==== Material to process ====
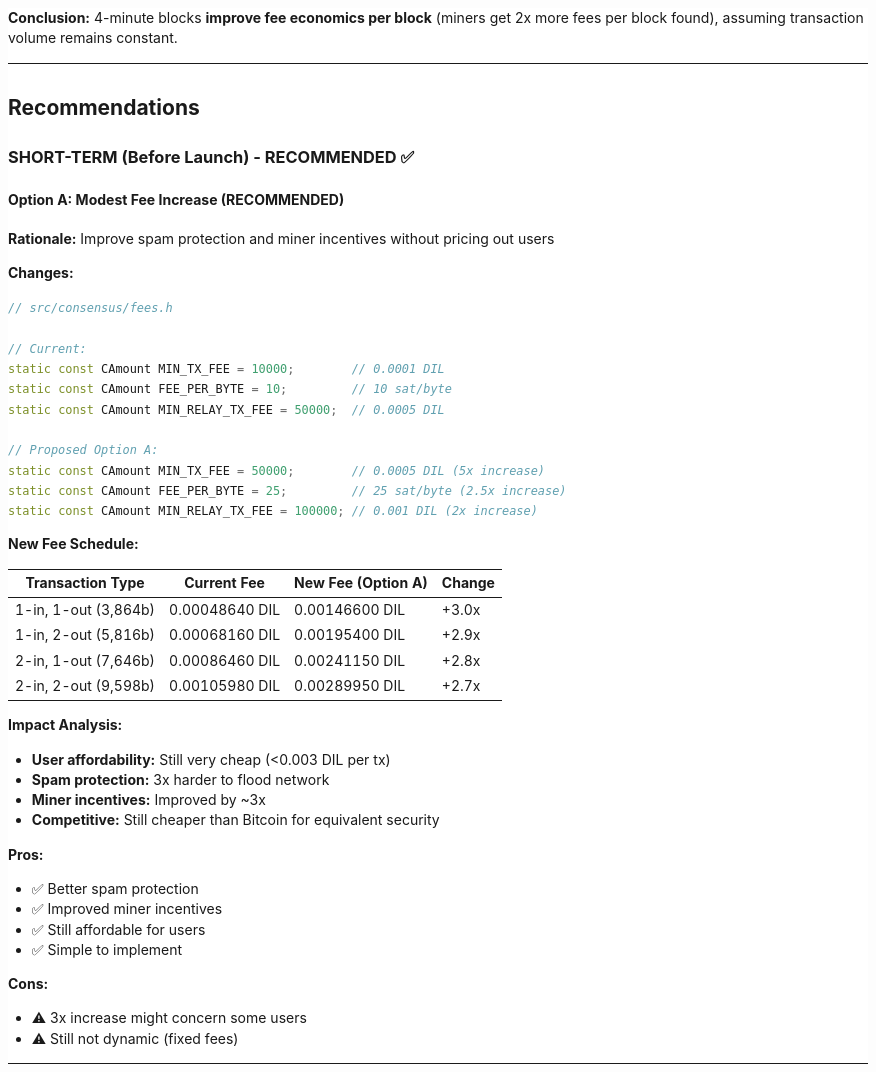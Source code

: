 **Conclusion:** 4-minute blocks **improve fee economics per block** (miners get 2x more fees per block found), assuming transaction volume remains constant.

---

## Recommendations

### SHORT-TERM (Before Launch) - RECOMMENDED ✅

#### Option A: Modest Fee Increase (RECOMMENDED)

**Rationale:** Improve spam protection and miner incentives without pricing out users

**Changes:**
```cpp
// src/consensus/fees.h

// Current:
static const CAmount MIN_TX_FEE = 10000;        // 0.0001 DIL
static const CAmount FEE_PER_BYTE = 10;         // 10 sat/byte
static const CAmount MIN_RELAY_TX_FEE = 50000;  // 0.0005 DIL

// Proposed Option A:
static const CAmount MIN_TX_FEE = 50000;        // 0.0005 DIL (5x increase)
static const CAmount FEE_PER_BYTE = 25;         // 25 sat/byte (2.5x increase)
static const CAmount MIN_RELAY_TX_FEE = 100000; // 0.001 DIL (2x increase)
```

**New Fee Schedule:**

| Transaction Type | Current Fee | New Fee (Option A) | Change |
|------------------|-------------|-------------------|--------|
| 1-in, 1-out (3,864b) | 0.00048640 DIL | 0.00146600 DIL | +3.0x |
| 1-in, 2-out (5,816b) | 0.00068160 DIL | 0.00195400 DIL | +2.9x |
| 2-in, 1-out (7,646b) | 0.00086460 DIL | 0.00241150 DIL | +2.8x |
| 2-in, 2-out (9,598b) | 0.00105980 DIL | 0.00289950 DIL | +2.7x |

**Impact Analysis:**
- **User affordability:** Still very cheap (<0.003 DIL per tx)
- **Spam protection:** 3x harder to flood network
- **Miner incentives:** Improved by ~3x
- **Competitive:** Still cheaper than Bitcoin for equivalent security

**Pros:**
- ✅ Better spam protection
- ✅ Improved miner incentives
- ✅ Still affordable for users
- ✅ Simple to implement

**Cons:**
- ⚠️ 3x increase might concern some users
- ⚠️ Still not dynamic (fixed fees)

---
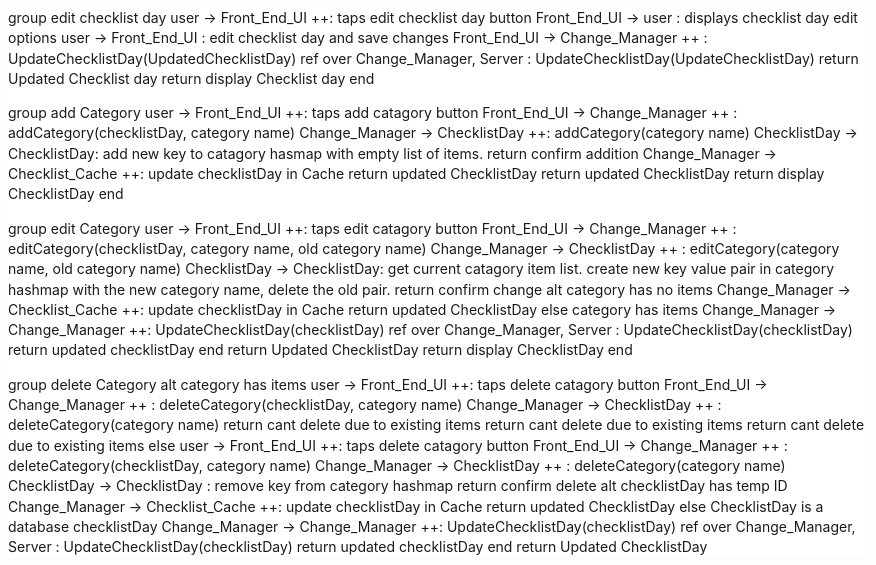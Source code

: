 

group edit checklist day
  user -> Front_End_UI ++: taps edit checklist day button
  Front_End_UI -> user : displays checklist day edit options
  user -> Front_End_UI : edit checklist day and save changes
  Front_End_UI -> Change_Manager ++ : UpdateChecklistDay(UpdatedChecklistDay)
  ref over Change_Manager, Server : UpdateChecklistDay(UpdateChecklistDay)
  return Updated Checklist day
  return display Checklist day
end

group add Category
  user -> Front_End_UI ++: taps add catagory button
  Front_End_UI -> Change_Manager ++ : addCategory(checklistDay, category name)
  Change_Manager -> ChecklistDay ++: addCategory(category name)
  ChecklistDay -> ChecklistDay: add new key to catagory hasmap with empty list of items.
  return confirm addition
  Change_Manager -> Checklist_Cache ++: update checklistDay in Cache
  return updated ChecklistDay
  return updated ChecklistDay
  return display ChecklistDay
end

group edit Category
  user -> Front_End_UI ++: taps edit catagory button
  Front_End_UI -> Change_Manager ++ : editCategory(checklistDay, category name, old category name)
  Change_Manager -> ChecklistDay ++ : editCategory(category name, old category name)
  ChecklistDay -> ChecklistDay: get current catagory item list. create new key value pair in category hashmap with the new category name, delete the old pair.
  return confirm change
  alt category has no items
    Change_Manager -> Checklist_Cache ++: update checklistDay in Cache
    return updated ChecklistDay
  else category has items
    Change_Manager -> Change_Manager ++: UpdateChecklistDay(checklistDay)
    ref over Change_Manager, Server : UpdateChecklistDay(checklistDay)
    return updated checklistDay
  end
  return Updated ChecklistDay
  return display ChecklistDay
end

group delete Category
  alt category has items
    user -> Front_End_UI ++: taps delete catagory button
    Front_End_UI -> Change_Manager ++ : deleteCategory(checklistDay, category name)
    Change_Manager -> ChecklistDay ++ : deleteCategory(category name)
    return cant delete due to existing items
    return cant delete due to existing items
    return cant delete due to existing items
  else
    user -> Front_End_UI ++: taps delete catagory button
    Front_End_UI -> Change_Manager ++ : deleteCategory(checklistDay, category name)
    Change_Manager -> ChecklistDay ++ : deleteCategory(category name)
    ChecklistDay -> ChecklistDay : remove key from category hashmap
    return confirm delete
    alt checklistDay has temp ID
      Change_Manager -> Checklist_Cache ++: update checklistDay in Cache
      return updated ChecklistDay
    else ChecklistDay is a database checklistDay
      Change_Manager -> Change_Manager ++: UpdateChecklistDay(checklistDay)
      ref over Change_Manager, Server : UpdateChecklistDay(checklistDay)
      return updated checklistDay
    end
    return Updated ChecklistDay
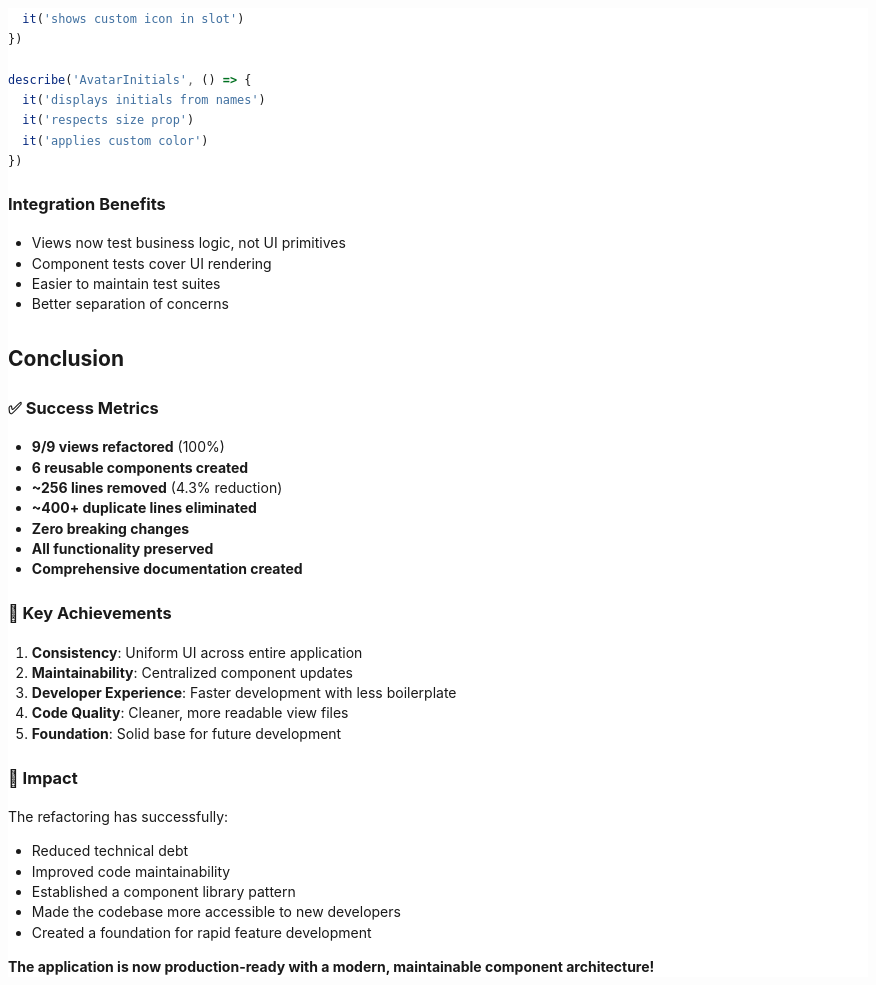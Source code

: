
 ```typescript
  it('shows custom icon in slot')
})

describe('AvatarInitials', () => {
  it('displays initials from names')
  it('respects size prop')
  it('applies custom color')
})
```

### Integration Benefits
- Views now test business logic, not UI primitives
- Component tests cover UI rendering
- Easier to maintain test suites
- Better separation of concerns

## Conclusion

### ✅ Success Metrics
- **9/9 views refactored** (100%)
- **6 reusable components created**
- **~256 lines removed** (4.3% reduction)
- **~400+ duplicate lines eliminated**
- **Zero breaking changes**
- **All functionality preserved**
- **Comprehensive documentation created**

### 🎯 Key Achievements
1. **Consistency**: Uniform UI across entire application
2. **Maintainability**: Centralized component updates
3. **Developer Experience**: Faster development with less boilerplate
4. **Code Quality**: Cleaner, more readable view files
5. **Foundation**: Solid base for future development

### 🚀 Impact
The refactoring has successfully:
- Reduced technical debt
- Improved code maintainability
- Established a component library pattern
- Made the codebase more accessible to new developers
- Created a foundation for rapid feature development

**The application is now production-ready with a modern, maintainable component architecture!**

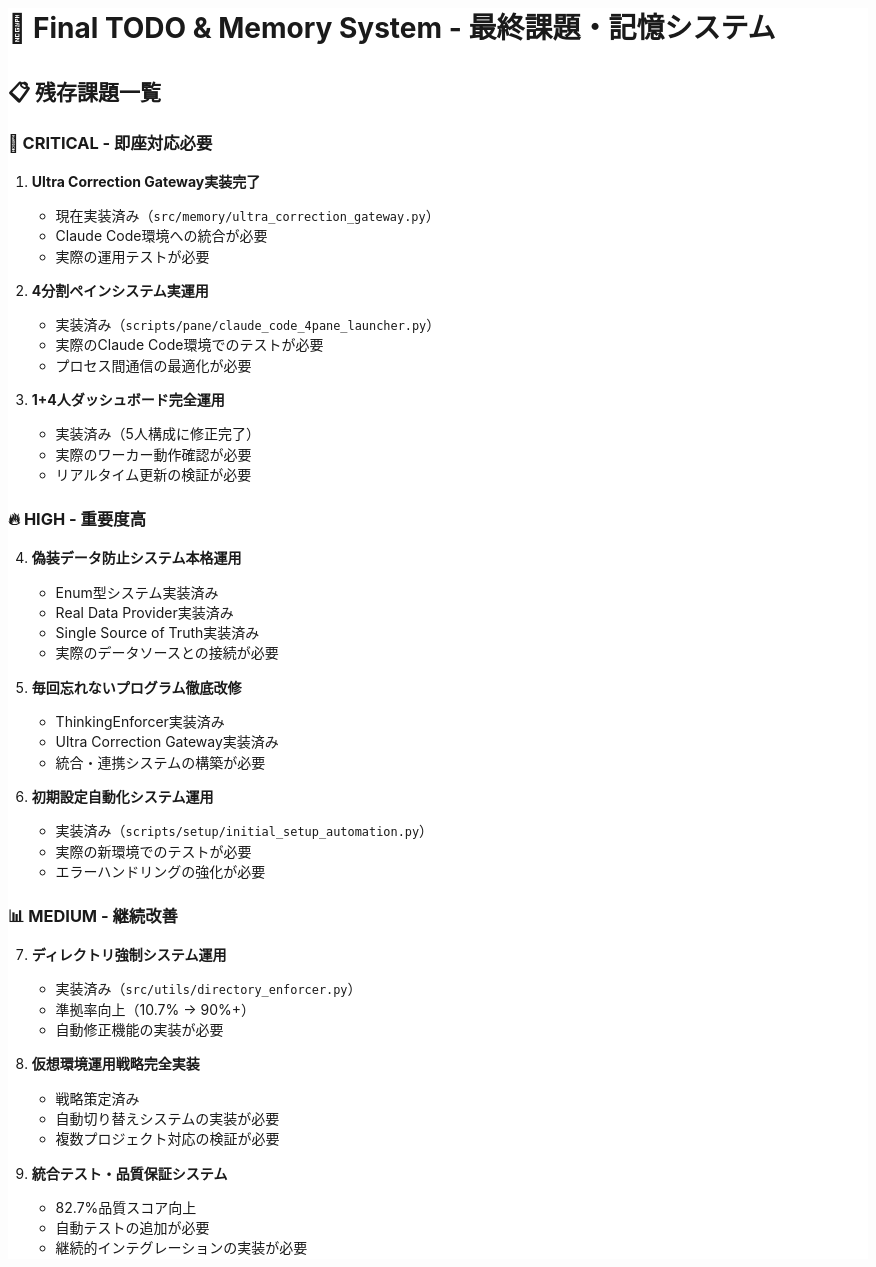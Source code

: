 # 🎯 Final TODO & Memory System - 最終課題・記憶システム

## 📋 残存課題一覧

### 🚨 CRITICAL - 即座対応必要
1. **Ultra Correction Gateway実装完了**
   - 現在実装済み（`src/memory/ultra_correction_gateway.py`）
   - Claude Code環境への統合が必要
   - 実際の運用テストが必要

2. **4分割ペインシステム実運用**
   - 実装済み（`scripts/pane/claude_code_4pane_launcher.py`）
   - 実際のClaude Code環境でのテストが必要
   - プロセス間通信の最適化が必要

3. **1+4人ダッシュボード完全運用**
   - 実装済み（5人構成に修正完了）
   - 実際のワーカー動作確認が必要
   - リアルタイム更新の検証が必要

### 🔥 HIGH - 重要度高
4. **偽装データ防止システム本格運用**
   - Enum型システム実装済み
   - Real Data Provider実装済み
   - Single Source of Truth実装済み
   - 実際のデータソースとの接続が必要

5. **毎回忘れないプログラム徹底改修**
   - ThinkingEnforcer実装済み
   - Ultra Correction Gateway実装済み
   - 統合・連携システムの構築が必要

6. **初期設定自動化システム運用**
   - 実装済み（`scripts/setup/initial_setup_automation.py`）
   - 実際の新環境でのテストが必要
   - エラーハンドリングの強化が必要

### 📊 MEDIUM - 継続改善
7. **ディレクトリ強制システム運用**
   - 実装済み（`src/utils/directory_enforcer.py`）
   - 準拠率向上（10.7% → 90%+）
   - 自動修正機能の実装が必要

8. **仮想環境運用戦略完全実装**
   - 戦略策定済み
   - 自動切り替えシステムの実装が必要
   - 複数プロジェクト対応の検証が必要

9. **統合テスト・品質保証システム**
   - 82.7%品質スコア向上
   - 自動テストの追加が必要
   - 継続的インテグレーションの実装が必要
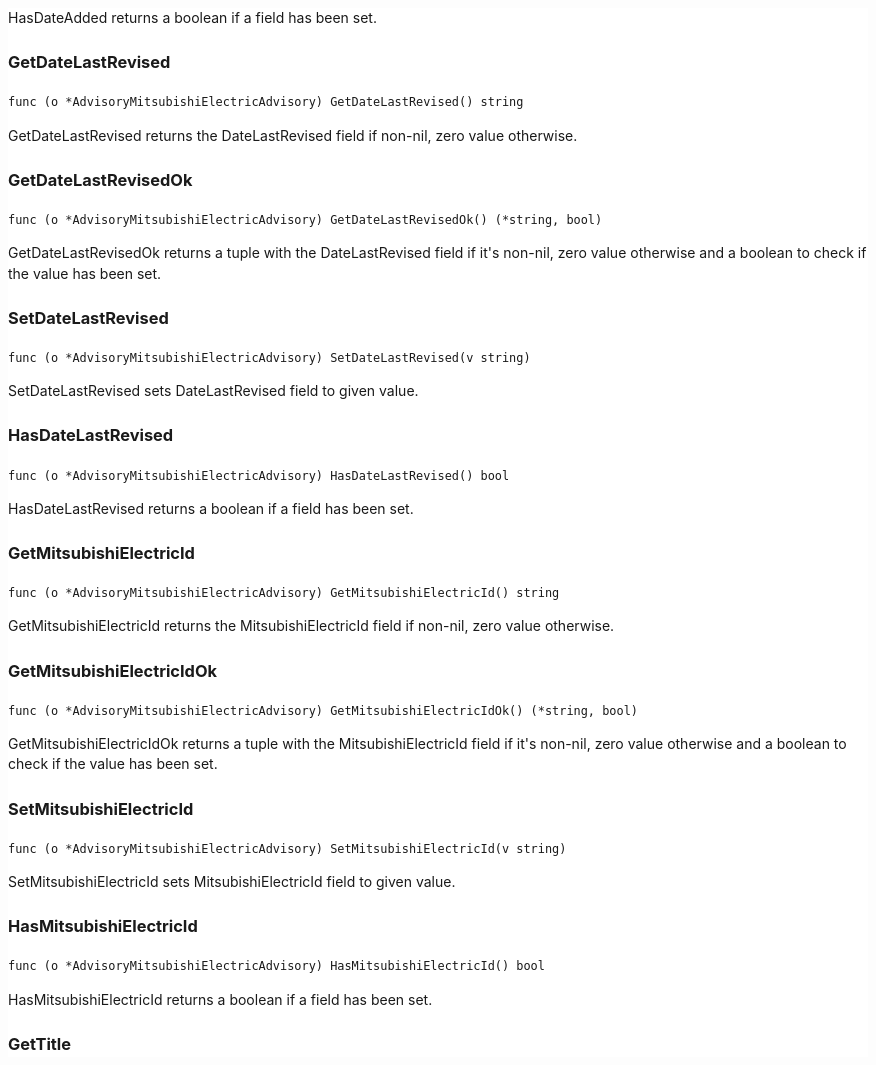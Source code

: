 HasDateAdded returns a boolean if a field has been set.

### GetDateLastRevised

`func (o *AdvisoryMitsubishiElectricAdvisory) GetDateLastRevised() string`

GetDateLastRevised returns the DateLastRevised field if non-nil, zero value otherwise.

### GetDateLastRevisedOk

`func (o *AdvisoryMitsubishiElectricAdvisory) GetDateLastRevisedOk() (*string, bool)`

GetDateLastRevisedOk returns a tuple with the DateLastRevised field if it's non-nil, zero value otherwise
and a boolean to check if the value has been set.

### SetDateLastRevised

`func (o *AdvisoryMitsubishiElectricAdvisory) SetDateLastRevised(v string)`

SetDateLastRevised sets DateLastRevised field to given value.

### HasDateLastRevised

`func (o *AdvisoryMitsubishiElectricAdvisory) HasDateLastRevised() bool`

HasDateLastRevised returns a boolean if a field has been set.

### GetMitsubishiElectricId

`func (o *AdvisoryMitsubishiElectricAdvisory) GetMitsubishiElectricId() string`

GetMitsubishiElectricId returns the MitsubishiElectricId field if non-nil, zero value otherwise.

### GetMitsubishiElectricIdOk

`func (o *AdvisoryMitsubishiElectricAdvisory) GetMitsubishiElectricIdOk() (*string, bool)`

GetMitsubishiElectricIdOk returns a tuple with the MitsubishiElectricId field if it's non-nil, zero value otherwise
and a boolean to check if the value has been set.

### SetMitsubishiElectricId

`func (o *AdvisoryMitsubishiElectricAdvisory) SetMitsubishiElectricId(v string)`

SetMitsubishiElectricId sets MitsubishiElectricId field to given value.

### HasMitsubishiElectricId

`func (o *AdvisoryMitsubishiElectricAdvisory) HasMitsubishiElectricId() bool`

HasMitsubishiElectricId returns a boolean if a field has been set.

### GetTitle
====
Exercise instructions
Where a line above includes "Conclusion", copy that line.

Exercise result
: **Conclusion:** 4-minute blocks **improve fee economics per block** (miners get 2x more fees per block found), assuming transaction volume remains constant.
## Conclusion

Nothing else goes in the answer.